**THE DATA:**
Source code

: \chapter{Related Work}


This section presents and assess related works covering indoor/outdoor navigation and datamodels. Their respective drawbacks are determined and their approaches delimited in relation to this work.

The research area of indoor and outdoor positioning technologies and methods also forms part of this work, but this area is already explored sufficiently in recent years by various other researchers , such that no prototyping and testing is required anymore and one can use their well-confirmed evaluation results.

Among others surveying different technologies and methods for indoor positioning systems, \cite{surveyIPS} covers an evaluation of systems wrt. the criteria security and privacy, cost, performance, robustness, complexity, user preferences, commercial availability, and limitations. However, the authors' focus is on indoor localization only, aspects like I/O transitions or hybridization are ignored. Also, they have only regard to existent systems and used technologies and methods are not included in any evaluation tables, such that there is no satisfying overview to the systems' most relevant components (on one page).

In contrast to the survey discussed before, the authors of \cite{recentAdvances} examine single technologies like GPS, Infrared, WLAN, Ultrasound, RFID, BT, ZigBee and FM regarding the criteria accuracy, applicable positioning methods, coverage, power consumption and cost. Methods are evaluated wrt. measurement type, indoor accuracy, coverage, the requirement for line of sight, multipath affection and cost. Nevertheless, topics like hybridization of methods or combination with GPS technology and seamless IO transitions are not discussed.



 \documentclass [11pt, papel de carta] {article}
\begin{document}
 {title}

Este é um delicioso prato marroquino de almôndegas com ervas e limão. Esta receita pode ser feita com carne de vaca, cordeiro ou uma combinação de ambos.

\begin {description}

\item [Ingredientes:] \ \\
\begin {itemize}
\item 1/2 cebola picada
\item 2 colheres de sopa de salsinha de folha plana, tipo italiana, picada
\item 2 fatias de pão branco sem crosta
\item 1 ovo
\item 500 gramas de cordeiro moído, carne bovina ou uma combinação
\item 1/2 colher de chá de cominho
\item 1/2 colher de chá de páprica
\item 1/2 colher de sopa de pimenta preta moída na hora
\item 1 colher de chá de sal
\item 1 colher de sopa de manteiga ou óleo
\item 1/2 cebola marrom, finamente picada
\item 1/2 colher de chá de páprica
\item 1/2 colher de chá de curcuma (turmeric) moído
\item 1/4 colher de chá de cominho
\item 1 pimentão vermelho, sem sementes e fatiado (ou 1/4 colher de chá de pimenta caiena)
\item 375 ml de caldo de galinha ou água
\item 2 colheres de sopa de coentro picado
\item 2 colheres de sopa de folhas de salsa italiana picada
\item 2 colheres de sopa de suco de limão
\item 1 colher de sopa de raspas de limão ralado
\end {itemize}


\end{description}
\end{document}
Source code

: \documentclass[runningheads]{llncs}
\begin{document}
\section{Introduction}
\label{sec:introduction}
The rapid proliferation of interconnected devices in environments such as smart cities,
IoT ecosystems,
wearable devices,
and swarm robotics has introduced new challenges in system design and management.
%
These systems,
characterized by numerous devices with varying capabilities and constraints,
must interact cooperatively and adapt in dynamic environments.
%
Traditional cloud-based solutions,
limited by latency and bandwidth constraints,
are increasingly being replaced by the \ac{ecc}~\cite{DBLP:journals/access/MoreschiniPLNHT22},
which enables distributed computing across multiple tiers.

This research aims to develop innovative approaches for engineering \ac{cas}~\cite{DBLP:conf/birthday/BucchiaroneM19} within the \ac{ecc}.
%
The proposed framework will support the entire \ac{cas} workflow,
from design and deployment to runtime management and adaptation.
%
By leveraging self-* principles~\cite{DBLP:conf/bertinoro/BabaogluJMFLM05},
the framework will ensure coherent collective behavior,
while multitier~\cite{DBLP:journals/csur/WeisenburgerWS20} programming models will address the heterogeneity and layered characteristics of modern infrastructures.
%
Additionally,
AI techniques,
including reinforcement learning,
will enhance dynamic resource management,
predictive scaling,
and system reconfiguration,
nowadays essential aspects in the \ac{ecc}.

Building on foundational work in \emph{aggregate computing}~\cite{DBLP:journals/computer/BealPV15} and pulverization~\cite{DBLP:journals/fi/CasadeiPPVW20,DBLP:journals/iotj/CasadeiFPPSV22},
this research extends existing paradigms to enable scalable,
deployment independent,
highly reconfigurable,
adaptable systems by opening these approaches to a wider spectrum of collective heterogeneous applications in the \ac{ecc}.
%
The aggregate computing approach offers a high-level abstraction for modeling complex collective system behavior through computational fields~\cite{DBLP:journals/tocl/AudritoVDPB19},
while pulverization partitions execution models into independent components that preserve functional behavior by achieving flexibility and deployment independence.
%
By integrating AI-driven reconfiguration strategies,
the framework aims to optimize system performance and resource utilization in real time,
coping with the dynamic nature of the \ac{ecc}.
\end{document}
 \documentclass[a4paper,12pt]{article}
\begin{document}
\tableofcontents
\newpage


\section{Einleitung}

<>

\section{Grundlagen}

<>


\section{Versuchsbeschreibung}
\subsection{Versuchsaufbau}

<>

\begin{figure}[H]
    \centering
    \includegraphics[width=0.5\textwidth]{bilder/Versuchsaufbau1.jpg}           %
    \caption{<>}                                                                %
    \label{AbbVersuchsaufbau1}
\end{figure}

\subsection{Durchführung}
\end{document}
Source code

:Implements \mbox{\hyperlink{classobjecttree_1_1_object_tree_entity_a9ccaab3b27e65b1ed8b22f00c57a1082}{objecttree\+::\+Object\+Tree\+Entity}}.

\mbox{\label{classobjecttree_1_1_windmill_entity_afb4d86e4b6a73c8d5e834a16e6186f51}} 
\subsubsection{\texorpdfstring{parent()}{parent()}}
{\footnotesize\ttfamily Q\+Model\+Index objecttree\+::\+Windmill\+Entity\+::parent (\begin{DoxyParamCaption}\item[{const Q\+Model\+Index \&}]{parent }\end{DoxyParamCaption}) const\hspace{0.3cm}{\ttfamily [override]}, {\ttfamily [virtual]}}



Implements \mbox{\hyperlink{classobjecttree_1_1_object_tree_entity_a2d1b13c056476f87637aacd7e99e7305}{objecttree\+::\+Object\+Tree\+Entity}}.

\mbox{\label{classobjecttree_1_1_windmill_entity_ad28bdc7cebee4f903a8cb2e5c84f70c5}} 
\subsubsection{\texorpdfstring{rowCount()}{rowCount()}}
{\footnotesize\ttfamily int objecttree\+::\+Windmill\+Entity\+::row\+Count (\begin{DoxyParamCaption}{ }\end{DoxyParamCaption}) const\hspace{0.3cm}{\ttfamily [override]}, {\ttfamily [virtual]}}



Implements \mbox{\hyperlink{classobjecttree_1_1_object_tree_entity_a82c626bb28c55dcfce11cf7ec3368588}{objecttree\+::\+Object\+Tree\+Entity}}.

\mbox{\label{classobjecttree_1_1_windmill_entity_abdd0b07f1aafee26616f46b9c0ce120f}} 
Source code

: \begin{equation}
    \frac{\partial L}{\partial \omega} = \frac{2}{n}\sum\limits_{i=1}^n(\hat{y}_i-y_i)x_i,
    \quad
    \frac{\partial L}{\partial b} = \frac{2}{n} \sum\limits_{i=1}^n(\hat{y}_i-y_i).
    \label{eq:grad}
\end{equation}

**WHAT YOU WILL DO:**
In the lines above, find each one with "that" and list it.

**RESULT BELOW:**
The research area of indoor and outdoor positioning technologies and methods also forms part of this work, but this area is already explored sufficiently in recent years by various other researchers , such that no prototyping and testing is required anymore and one can use their well-confirmed evaluation results.
Among others surveying different technologies and methods for indoor positioning systems, \cite{surveyIPS} covers an evaluation of systems wrt. the criteria security and privacy, cost, performance, robustness, complexity, user preferences, commercial availability, and limitations. However, the authors' focus is on indoor localization only, aspects like I/O transitions or hybridization are ignored. Also, they have only regard to existent systems and used technologies and methods are not included in any evaluation tables, such that there is no satisfying overview to the systems' most relevant components (on one page).
while pulverization partitions execution models into independent components that preserve functional behavior by achieving flexibility and deployment independence.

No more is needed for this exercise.